■ Work instruction:
For the listing below, print exactly the lines from the line with "Drop al Distribuidor||" to the line with "# Abstract and optional shortened version.", both included, and nothing beyond them.

·····

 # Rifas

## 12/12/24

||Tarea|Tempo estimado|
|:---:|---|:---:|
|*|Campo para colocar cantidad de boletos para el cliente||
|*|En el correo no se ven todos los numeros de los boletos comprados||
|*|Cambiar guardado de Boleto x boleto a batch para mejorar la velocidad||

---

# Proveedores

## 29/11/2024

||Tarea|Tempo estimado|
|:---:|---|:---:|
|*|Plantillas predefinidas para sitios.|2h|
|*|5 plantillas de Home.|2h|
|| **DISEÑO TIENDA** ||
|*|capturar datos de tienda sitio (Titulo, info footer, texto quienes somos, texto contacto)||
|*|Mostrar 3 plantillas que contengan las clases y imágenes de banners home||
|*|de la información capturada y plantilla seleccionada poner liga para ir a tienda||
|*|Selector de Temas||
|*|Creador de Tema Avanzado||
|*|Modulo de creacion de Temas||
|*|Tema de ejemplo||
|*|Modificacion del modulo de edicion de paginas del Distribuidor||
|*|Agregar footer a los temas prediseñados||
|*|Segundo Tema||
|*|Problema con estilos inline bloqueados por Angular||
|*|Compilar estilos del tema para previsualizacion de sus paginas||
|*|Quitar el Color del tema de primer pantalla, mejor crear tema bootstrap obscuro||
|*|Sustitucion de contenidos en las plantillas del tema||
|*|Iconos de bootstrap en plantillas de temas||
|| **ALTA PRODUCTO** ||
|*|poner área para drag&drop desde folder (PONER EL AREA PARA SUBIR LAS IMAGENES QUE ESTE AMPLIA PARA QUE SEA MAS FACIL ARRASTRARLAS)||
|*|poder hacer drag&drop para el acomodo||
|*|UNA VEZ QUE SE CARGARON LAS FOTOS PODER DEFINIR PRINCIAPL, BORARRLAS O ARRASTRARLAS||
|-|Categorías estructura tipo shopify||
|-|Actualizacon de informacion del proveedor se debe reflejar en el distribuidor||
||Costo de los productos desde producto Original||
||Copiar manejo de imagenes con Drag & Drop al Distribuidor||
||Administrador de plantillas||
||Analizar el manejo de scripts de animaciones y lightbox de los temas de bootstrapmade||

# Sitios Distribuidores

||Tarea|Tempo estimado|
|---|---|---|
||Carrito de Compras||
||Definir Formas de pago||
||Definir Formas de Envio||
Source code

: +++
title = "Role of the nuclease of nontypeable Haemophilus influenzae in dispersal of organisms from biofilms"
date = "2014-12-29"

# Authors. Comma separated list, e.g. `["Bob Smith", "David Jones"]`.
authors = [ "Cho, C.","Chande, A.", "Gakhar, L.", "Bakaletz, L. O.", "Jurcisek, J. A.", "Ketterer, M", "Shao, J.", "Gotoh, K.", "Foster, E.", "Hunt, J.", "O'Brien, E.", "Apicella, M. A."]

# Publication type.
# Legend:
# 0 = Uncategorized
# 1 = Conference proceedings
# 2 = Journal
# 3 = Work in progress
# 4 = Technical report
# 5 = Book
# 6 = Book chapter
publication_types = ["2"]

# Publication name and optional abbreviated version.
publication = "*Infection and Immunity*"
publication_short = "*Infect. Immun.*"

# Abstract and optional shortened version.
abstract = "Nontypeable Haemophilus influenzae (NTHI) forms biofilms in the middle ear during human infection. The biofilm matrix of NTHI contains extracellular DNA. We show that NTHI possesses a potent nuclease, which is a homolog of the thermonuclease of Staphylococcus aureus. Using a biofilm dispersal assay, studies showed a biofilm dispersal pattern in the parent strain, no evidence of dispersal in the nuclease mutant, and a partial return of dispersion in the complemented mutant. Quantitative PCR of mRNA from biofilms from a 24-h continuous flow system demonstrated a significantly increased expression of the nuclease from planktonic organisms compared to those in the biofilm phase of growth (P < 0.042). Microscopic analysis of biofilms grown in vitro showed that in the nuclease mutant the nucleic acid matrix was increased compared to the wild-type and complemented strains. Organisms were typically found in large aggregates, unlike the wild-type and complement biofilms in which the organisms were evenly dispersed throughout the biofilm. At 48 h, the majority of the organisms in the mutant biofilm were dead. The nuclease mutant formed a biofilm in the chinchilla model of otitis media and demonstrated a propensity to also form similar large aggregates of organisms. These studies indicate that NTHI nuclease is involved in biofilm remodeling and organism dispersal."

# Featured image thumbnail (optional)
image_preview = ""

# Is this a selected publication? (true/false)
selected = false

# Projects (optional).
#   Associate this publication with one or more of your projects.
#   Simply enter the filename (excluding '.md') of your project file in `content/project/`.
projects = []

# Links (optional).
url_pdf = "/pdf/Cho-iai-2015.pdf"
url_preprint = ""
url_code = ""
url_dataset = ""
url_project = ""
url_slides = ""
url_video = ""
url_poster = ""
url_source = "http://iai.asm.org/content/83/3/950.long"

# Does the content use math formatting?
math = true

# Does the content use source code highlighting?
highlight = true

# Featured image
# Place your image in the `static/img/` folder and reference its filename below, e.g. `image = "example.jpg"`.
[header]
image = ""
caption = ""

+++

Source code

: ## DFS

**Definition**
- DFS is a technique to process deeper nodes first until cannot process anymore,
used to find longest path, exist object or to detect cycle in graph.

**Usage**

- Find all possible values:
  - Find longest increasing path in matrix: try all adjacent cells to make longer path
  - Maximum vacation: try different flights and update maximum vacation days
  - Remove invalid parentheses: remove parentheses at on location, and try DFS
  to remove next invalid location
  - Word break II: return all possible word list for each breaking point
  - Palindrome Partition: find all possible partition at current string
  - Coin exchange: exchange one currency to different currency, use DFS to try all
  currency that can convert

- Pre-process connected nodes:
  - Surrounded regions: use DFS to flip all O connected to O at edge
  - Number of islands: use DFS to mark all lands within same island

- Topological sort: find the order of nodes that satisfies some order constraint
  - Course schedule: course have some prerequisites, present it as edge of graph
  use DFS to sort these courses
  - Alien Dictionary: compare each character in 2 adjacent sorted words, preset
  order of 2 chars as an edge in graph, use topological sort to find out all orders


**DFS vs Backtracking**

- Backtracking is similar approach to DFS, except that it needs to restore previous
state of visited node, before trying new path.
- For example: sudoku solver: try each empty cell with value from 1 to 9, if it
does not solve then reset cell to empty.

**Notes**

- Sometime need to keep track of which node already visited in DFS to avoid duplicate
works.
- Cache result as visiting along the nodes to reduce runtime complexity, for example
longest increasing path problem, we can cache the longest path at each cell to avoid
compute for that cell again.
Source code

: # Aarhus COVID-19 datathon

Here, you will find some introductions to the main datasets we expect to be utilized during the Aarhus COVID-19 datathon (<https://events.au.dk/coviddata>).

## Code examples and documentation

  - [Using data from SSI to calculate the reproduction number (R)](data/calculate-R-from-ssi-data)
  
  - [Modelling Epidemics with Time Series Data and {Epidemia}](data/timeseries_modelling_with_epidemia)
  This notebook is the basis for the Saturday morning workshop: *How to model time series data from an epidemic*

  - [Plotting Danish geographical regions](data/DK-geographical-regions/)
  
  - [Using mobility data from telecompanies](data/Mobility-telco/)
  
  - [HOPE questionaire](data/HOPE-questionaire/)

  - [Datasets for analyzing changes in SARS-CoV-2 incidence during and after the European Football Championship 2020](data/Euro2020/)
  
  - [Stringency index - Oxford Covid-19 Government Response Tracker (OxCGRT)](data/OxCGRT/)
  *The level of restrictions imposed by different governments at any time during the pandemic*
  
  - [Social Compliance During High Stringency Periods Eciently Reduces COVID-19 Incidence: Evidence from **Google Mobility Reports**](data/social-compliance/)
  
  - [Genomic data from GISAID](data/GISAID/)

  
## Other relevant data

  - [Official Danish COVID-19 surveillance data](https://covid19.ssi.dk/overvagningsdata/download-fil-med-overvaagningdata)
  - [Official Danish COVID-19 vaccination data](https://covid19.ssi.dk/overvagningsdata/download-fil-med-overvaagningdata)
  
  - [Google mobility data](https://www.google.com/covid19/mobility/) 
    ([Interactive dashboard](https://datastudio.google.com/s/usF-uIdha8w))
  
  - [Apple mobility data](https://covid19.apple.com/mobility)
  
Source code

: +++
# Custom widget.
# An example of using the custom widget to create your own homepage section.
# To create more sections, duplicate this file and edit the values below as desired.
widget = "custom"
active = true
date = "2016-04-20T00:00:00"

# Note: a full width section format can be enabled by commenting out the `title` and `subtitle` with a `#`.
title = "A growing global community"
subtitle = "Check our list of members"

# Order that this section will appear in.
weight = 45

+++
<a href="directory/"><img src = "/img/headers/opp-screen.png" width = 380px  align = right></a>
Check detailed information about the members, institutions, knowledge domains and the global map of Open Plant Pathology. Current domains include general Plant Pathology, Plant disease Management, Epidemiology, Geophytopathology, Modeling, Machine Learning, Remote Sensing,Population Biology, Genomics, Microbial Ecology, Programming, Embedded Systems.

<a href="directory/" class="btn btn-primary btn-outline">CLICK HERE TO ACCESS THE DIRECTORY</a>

·····

■ Result:
||Copiar manejo de imagenes con Drag & Drop al Distribuidor||
||Administrador de plantillas||
||Analizar el manejo de scripts de animaciones y lightbox de los temas de bootstrapmade||

# Sitios Distribuidores

||Tarea|Tempo estimado|
|---|---|---|
||Carrito de Compras||
||Definir Formas de pago||
||Definir Formas de Envio||
Source code

: +++
title = "Role of the nuclease of nontypeable Haemophilus influenzae in dispersal of organisms from biofilms"
date = "2014-12-29"

# Authors. Comma separated list, e.g. `["Bob Smith", "David Jones"]`.
authors = [ "Cho, C.","Chande, A.", "Gakhar, L.", "Bakaletz, L. O.", "Jurcisek, J. A.", "Ketterer, M", "Shao, J.", "Gotoh, K.", "Foster, E.", "Hunt, J.", "O'Brien, E.", "Apicella, M. A."]

# Publication type.
# Legend:
# 0 = Uncategorized
# 1 = Conference proceedings
# 2 = Journal
# 3 = Work in progress
# 4 = Technical report
# 5 = Book
# 6 = Book chapter
publication_types = ["2"]

# Publication name and optional abbreviated version.
publication = "*Infection and Immunity*"
publication_short = "*Infect. Immun.*"

# Abstract and optional shortened version.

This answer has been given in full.